Romney looks to me like a man who doesn't want to do this any more, who knows, deep in his being, that he doesn't qualify for an appearance on the world stage as president of the United States.
I look at Willard "Mitt" Romney and see a man who desperately wants someone to save him from the mad carousel he's on that has him spinning and tilting, leaning one way, then another, clinging desperately to a slippery pole, trying to appear at ease. He looks like a man who got on a horse that he can't ride. He looks like a poor little rich kid who has been bullied by his frat brothers to take a dare that appeared to be a harmless thrill when seen from the front porch but when he gets in the action, turns out to be dangerous rumble in the street. He looks like a boy on a high dive, who knows the only way down if he doesn't want to humiliate himself is to take the plunge even though he knows he can't swim. He looks like an infant who wants his mommy.
Just look at him. It's hard not to feel a pang of sympathy.
His handlers keep telling him he's got a chance to win; they stuff skewed polls under his breakfast croissant that show him neck-and-neck with President Obama; they croon in his ear that the Republican base sees him as the Great White Hope who will "take back" the country from the upstart n-word. They remind him that lots of powerful people have invested millions of dollars in to protect their interests.
His wife -- oh, his wife -- has his back -- she may be holding the knife of her ambition in the hand that presses against his spine, but she has his back. She's staked her reputation by publicly touting him as a loving partner and on his appearance of being a humble and caring man. He can't disappoint her.

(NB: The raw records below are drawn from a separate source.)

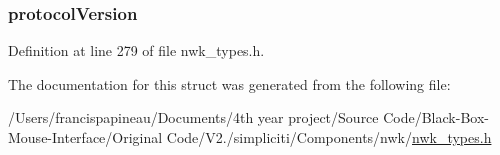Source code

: \hypertarget{structsmplVersionInfo__t_a69ba4ce44c8b3df5af22db880cdb9c20}{
\subsubsection[{protocol\-Version}]{ {\bf protocol\-Version}}}\label{structsmplVersionInfo__t_a69ba4ce44c8b3df5af22db880cdb9c20}


\-Definition at line 279 of file nwk\-\_\-types.\-h.



\-The documentation for this struct was generated from the following file\-:\begin{DoxyCompactItemize}
\item 
/\-Users/francispapineau/\-Documents/4th year project/\-Source Code/\-Black-\/\-Box-\/\-Mouse-\/\-Interface/\-Original Code/\-V2./simpliciti/\-Components/nwk/\hyperlink{nwk__types_8h}{nwk\-\_\-types.\-h}\end{DoxyCompactItemize}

His sons -- they worship him, they want to be like him, and at least one of them may be better at what he's trying to do than he is himself. He can't disillusion them.
Who can save him?
From where he stands, it looks like only he can save himself -- at least for long enough until some hero comes along and pulls his bacon out of the fire. Like the reincarnation of movie John Wayne.
How can he save himself without destroying the illusion, without breaking his marital bonds, without indemnifying his investors, without appearing to be a hopeless failure?
He can do only one thing.
He can make himself inadequate.
He can say the "right" things that move him farther and farther to the right of where the country is and closer and closer to where the 25% of the Tea Party lunatic fringe is. This will push him beyond the pale of moderate Republican voters.
He can appear dull witted enough to not know his own mind so that the voters who despise candidates they label flip-floppers will turn their backs on him.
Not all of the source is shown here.